[Your objective]: Line by line, print the records exactly as they are, dropping the pictures.

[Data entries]

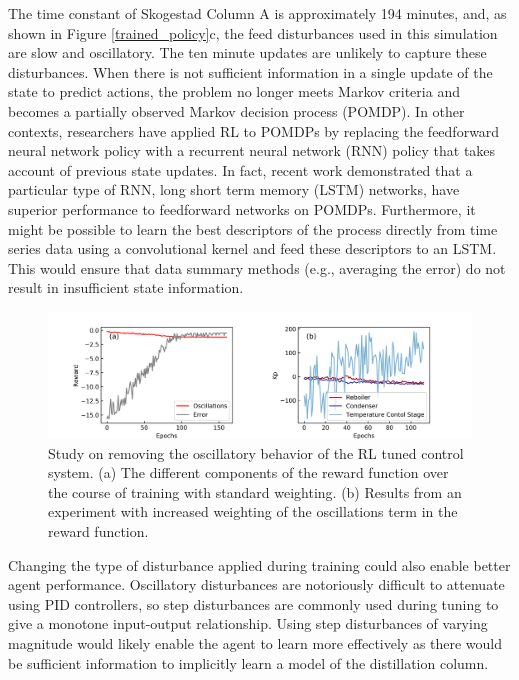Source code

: The time constant of Skogestad Column A is approximately 194 minutes,\cite{Skogestad1988} and, as shown in Figure \ref{trained_policy}c, the feed disturbances used in this simulation are slow and oscillatory. The ten minute updates are unlikely to capture these disturbances. When there is not sufficient information in a single update of the state to predict actions, the problem no longer meets Markov criteria and becomes a partially observed Markov decision process (POMDP). In other contexts, researchers have applied RL to POMDPs by replacing the feedforward neural network policy with a recurrent neural network (RNN) policy that takes account of previous state updates.\cite{Bakker2002, Hausknecht2015} In fact, recent work demonstrated that a particular type of RNN, long short term memory (LSTM) networks, have superior performance to feedforward networks on POMDPs.\cite{openai2018} Furthermore, it might be possible to learn the best descriptors of the process directly from time series data using a convolutional kernel and feed these descriptors to an LSTM.\cite{Hausknecht2015, Badgwell2019} This would ensure that data summary methods (e.g., averaging the error) do not result in insufficient state information. 

\begin{figure}[t]
  \includegraphics[width=1.2\textwidth]{gfx/Chapter05/oscillations_study.png}
  \caption{Study on removing the oscillatory behavior of the RL tuned control system. (a) The different components of the reward function over the course of training with standard weighting. (b) Results from an experiment with increased weighting of the oscillations term in the reward function.}
  \label{reward_tradeoff}
\end{figure}

Changing the type of disturbance applied during training could also enable better agent performance. Oscillatory disturbances are notoriously difficult to attenuate using PID controllers, so step disturbances are commonly used during tuning to give a monotone input-output relationship.\cite{Astrom2006} Using step disturbances of varying magnitude would likely enable the agent to learn more effectively as there would be sufficient information to implicitly learn a model of the distillation column. 
 
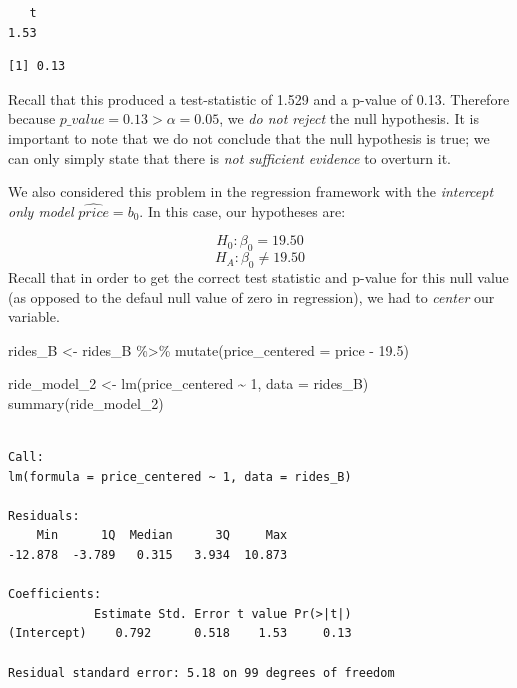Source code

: \documentclass[
  letterpaper,
  DIV=11,
  numbers=noendperiod]{scrreprt}
\newenvironment{Shaded}{\begin{snugshade}}{\end{snugshade}}
\newcommand{\AttributeTok}[1]{\textcolor[rgb]{0.40,0.45,0.13}{#1}}
\newcommand{\DecValTok}[1]{\textcolor[rgb]{0.68,0.00,0.00}{#1}}
\newcommand{\FloatTok}[1]{\textcolor[rgb]{0.68,0.00,0.00}{#1}}
\newcommand{\FunctionTok}[1]{\textcolor[rgb]{0.28,0.35,0.67}{#1}}
\newcommand{\NormalTok}[1]{\textcolor[rgb]{0.00,0.23,0.31}{#1}}
\newcommand{\OtherTok}[1]{\textcolor[rgb]{0.00,0.23,0.31}{#1}}
\newcommand{\SpecialCharTok}[1]{\textcolor[rgb]{0.37,0.37,0.37}{#1}}
\theoremstyle{definition}
\theoremstyle{remark}
\begin{document}
\begin{verbatim}
   t 
1.53 
\end{verbatim}

\begin{Shaded}
\end{Shaded}

\begin{verbatim}
[1] 0.13
\end{verbatim}

Recall that this produced a test-statistic of 1.529 and a p-value of
0.13. Therefore because \(p\_value = 0.13 > \alpha = 0.05\), we \emph{do
not reject} the null hypothesis. It is important to note that we do not
conclude that the null hypothesis is true; we can only simply state that
there is \emph{not sufficient evidence} to overturn it.

We also considered this problem in the regression framework with the
\emph{intercept only model} \(\widehat{price} = b_0\). In this case, our
hypotheses are:

\[H_0: \beta_0 = 19.50\] \[H_A: \beta_0 \neq 19.50\] Recall that in
order to get the correct test statistic and p-value for this null value
(as opposed to the defaul null value of zero in regression), we had to
\emph{center} our variable.

\begin{Shaded}
\begin{Highlighting}[]
\NormalTok{rides\_B }\OtherTok{\textless{}{-}}\NormalTok{ rides\_B }\SpecialCharTok{\%\textgreater{}\%} 
  \FunctionTok{mutate}\NormalTok{(}\AttributeTok{price\_centered =}\NormalTok{ price }\SpecialCharTok{{-}} \FloatTok{19.5}\NormalTok{)}

\NormalTok{ride\_model\_2 }\OtherTok{\textless{}{-}} \FunctionTok{lm}\NormalTok{(price\_centered }\SpecialCharTok{\textasciitilde{}} \DecValTok{1}\NormalTok{, }\AttributeTok{data =}\NormalTok{ rides\_B)}
\FunctionTok{summary}\NormalTok{(ride\_model\_2)}
\end{Highlighting}
\end{Shaded}

\begin{verbatim}

Call:
lm(formula = price_centered ~ 1, data = rides_B)

Residuals:
    Min      1Q  Median      3Q     Max 
-12.878  -3.789   0.315   3.934  10.873 

Coefficients:
            Estimate Std. Error t value Pr(>|t|)
(Intercept)    0.792      0.518    1.53     0.13

Residual standard error: 5.18 on 99 degrees of freedom
\end{verbatim}
\end{document}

[Task result]:
Source code

: The time constant of Skogestad Column A is approximately 194 minutes,\cite{Skogestad1988} and, as shown in Figure \ref{trained_policy}c, the feed disturbances used in this simulation are slow and oscillatory. The ten minute updates are unlikely to capture these disturbances. When there is not sufficient information in a single update of the state to predict actions, the problem no longer meets Markov criteria and becomes a partially observed Markov decision process (POMDP). In other contexts, researchers have applied RL to POMDPs by replacing the feedforward neural network policy with a recurrent neural network (RNN) policy that takes account of previous state updates.\cite{Bakker2002, Hausknecht2015} In fact, recent work demonstrated that a particular type of RNN, long short term memory (LSTM) networks, have superior performance to feedforward networks on POMDPs.\cite{openai2018} Furthermore, it might be possible to learn the best descriptors of the process directly from time series data using a convolutional kernel and feed these descriptors to an LSTM.\cite{Hausknecht2015, Badgwell2019} This would ensure that data summary methods (e.g., averaging the error) do not result in insufficient state information. 

\begin{figure}[t]
  \includegraphics[width=1.2\textwidth]{gfx/Chapter05/oscillations_study.png}
  \caption{Study on removing the oscillatory behavior of the RL tuned control system. (a) The different components of the reward function over the course of training with standard weighting. (b) Results from an experiment with increased weighting of the oscillations term in the reward function.}
  \label{reward_tradeoff}
\end{figure}

Changing the type of disturbance applied during training could also enable better agent performance. Oscillatory disturbances are notoriously difficult to attenuate using PID controllers, so step disturbances are commonly used during tuning to give a monotone input-output relationship.\cite{Astrom2006} Using step disturbances of varying magnitude would likely enable the agent to learn more effectively as there would be sufficient information to implicitly learn a model of the distillation column. 
 
Source code

: \documentclass[
  letterpaper,
  DIV=11,
  numbers=noendperiod]{scrreprt}
\newenvironment{Shaded}{\begin{snugshade}}{\end{snugshade}}
\newcommand{\AttributeTok}[1]{\textcolor[rgb]{0.40,0.45,0.13}{#1}}
\newcommand{\DecValTok}[1]{\textcolor[rgb]{0.68,0.00,0.00}{#1}}
\newcommand{\FloatTok}[1]{\textcolor[rgb]{0.68,0.00,0.00}{#1}}
\newcommand{\FunctionTok}[1]{\textcolor[rgb]{0.28,0.35,0.67}{#1}}
\newcommand{\NormalTok}[1]{\textcolor[rgb]{0.00,0.23,0.31}{#1}}
\newcommand{\OtherTok}[1]{\textcolor[rgb]{0.00,0.23,0.31}{#1}}
\newcommand{\SpecialCharTok}[1]{\textcolor[rgb]{0.37,0.37,0.37}{#1}}
\theoremstyle{definition}
\theoremstyle{remark}
\begin{document}
\begin{verbatim}
   t 
1.53 
\end{verbatim}

\begin{Shaded}
\end{Shaded}

\begin{verbatim}
[1] 0.13
\end{verbatim}

Recall that this produced a test-statistic of 1.529 and a p-value of
0.13. Therefore because \(p\_value = 0.13 > \alpha = 0.05\), we \emph{do
not reject} the null hypothesis. It is important to note that we do not
conclude that the null hypothesis is true; we can only simply state that
there is \emph{not sufficient evidence} to overturn it.

We also considered this problem in the regression framework with the
\emph{intercept only model} \(\widehat{price} = b_0\). In this case, our
hypotheses are:

\[H_0: \beta_0 = 19.50\] \[H_A: \beta_0 \neq 19.50\] Recall that in
order to get the correct test statistic and p-value for this null value
(as opposed to the defaul null value of zero in regression), we had to
\emph{center} our variable.

\begin{Shaded}
\begin{Highlighting}[]
\NormalTok{rides\_B }\OtherTok{\textless{}{-}}\NormalTok{ rides\_B }\SpecialCharTok{\%\textgreater{}\%} 
  \FunctionTok{mutate}\NormalTok{(}\AttributeTok{price\_centered =}\NormalTok{ price }\SpecialCharTok{{-}} \FloatTok{19.5}\NormalTok{)}

\NormalTok{ride\_model\_2 }\OtherTok{\textless{}{-}} \FunctionTok{lm}\NormalTok{(price\_centered }\SpecialCharTok{\textasciitilde{}} \DecValTok{1}\NormalTok{, }\AttributeTok{data =}\NormalTok{ rides\_B)}
\FunctionTok{summary}\NormalTok{(ride\_model\_2)}
\end{Highlighting}
\end{Shaded}

\begin{verbatim}

Call:
lm(formula = price_centered ~ 1, data = rides_B)

Residuals:
    Min      1Q  Median      3Q     Max 
-12.878  -3.789   0.315   3.934  10.873 

Coefficients:
            Estimate Std. Error t value Pr(>|t|)
(Intercept)    0.792      0.518    1.53     0.13

Residual standard error: 5.18 on 99 degrees of freedom
\end{verbatim}
\end{document}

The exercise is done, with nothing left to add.